Overland, which took five years to film, covers the journeys of McGough, along with falconers Giovanni Granati and   Khalifa Bin Mujren, across seven countries on four continents over several years, showing how their stories parallel and occasionally overlap.

“We discovered on like, day two of shooting, that what we were interested in was less about the ins and outs of how to be a falconer and more about what it is psychologically and emotionally that brings this group of people—and as a result, the audience—into the wild,” says James.

The film explores not just the 6,000-year-old art of falconry, but the nature of the connection and obsession that falconers have with their birds, the connection between the birds and humanity, and of course, between man and nature.

All the while, these themes play out against visuals from the deserts of Dubai to the snow-covered mountains of Mongolia.

“We had no idea that the film would develop the way that it did when we started, that we would become so entranced by these three characters that are the core of the story, or that it would take us to so many interesting places,” James says. “It was a real joyful experience to be able to be with these people as their lives evolved, their relationships with their birds evolved, and their research evolved, and to travel alongside them.”

The film deliberately emphasizes shots and landscapes devoid of modern technology and structures, the better to help the audience get in touch with what La Noue calls “your inner wild.”

“I think that a lot of people right now, as they’re dealing with cell phones and video games and traffic and all those things that kind of compress our sense of wild, will find [that] this film will help channel that feeling of freedom, of being wild,” says La Noue.

“And of course, the birds of prey themselves are so magical. And we always see them in the sky or the trees, and you just watch every move, and you just feel privileged to see a bird in the wild. To have these wild birds inches from our camera and the falconers able to bring these wild birds in front of our camera and for us to be able to design shots and make great cinematography with these birds is like a bridge to that wild that I don’t think anybody else has made in a movie yet.”
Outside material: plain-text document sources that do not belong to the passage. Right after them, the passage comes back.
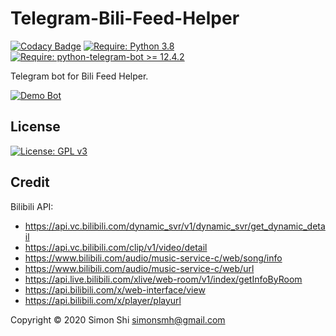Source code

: # Telegram-Bili-Feed-Helper
[![Codacy Badge](https://api.codacy.com/project/badge/Grade/ee65189aead04bfda4aa6ac79f798628)](https://www.codacy.com/manual/simonsmh/telegram-bili-feed-helper?utm_source=github.com&amp;utm_medium=referral&amp;utm_content=simonsmh/telegram-bili-feed-helper&amp;utm_campaign=Badge_Grade)
[![Require: Python 3.8](https://img.shields.io/badge/Python-3.8-blue)](https://www.python.org/)
[![Require: python-telegram-bot >= 12.4.2](https://img.shields.io/badge/python--telegram--bot-%3E%3D%2012.4.2-blue)](https://github.com/python-telegram-bot/python-telegram-bot)

Telegram bot for Bili Feed Helper.

[![Demo Bot](https://img.shields.io/badge/Demo-Bot-green)](https://t.me/bilifeedbot)

## License

[![License: GPL v3](https://img.shields.io/badge/License-GPL%20v3-blue)](https://www.gnu.org/licenses/gpl-3.0)

## Credit

Bilibili API: 
- https://api.vc.bilibili.com/dynamic_svr/v1/dynamic_svr/get_dynamic_detail
- https://api.vc.bilibili.com/clip/v1/video/detail
- https://www.bilibili.com/audio/music-service-c/web/song/info
- https://www.bilibili.com/audio/music-service-c/web/url
- https://api.live.bilibili.com/xlive/web-room/v1/index/getInfoByRoom
- https://api.bilibili.com/x/web-interface/view
- https://api.bilibili.com/x/player/playurl

Copyright © 2020 Simon Shi <simonsmh@gmail.com>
While plans to bring Overland to theaters remain in flux as movie theaters themselves remain influx, James and La Noue say they’re just happy for the Art Museum screening, where their film can be seen as it was meant to be.

“Our executive producers, the musicians who play live on the score, so many people involved with the film are from the area,” James says. “To be able to bring Overland back home and show it, not only to them but to their families and then to our friends, and then to the general public—it’s really exciting for us.”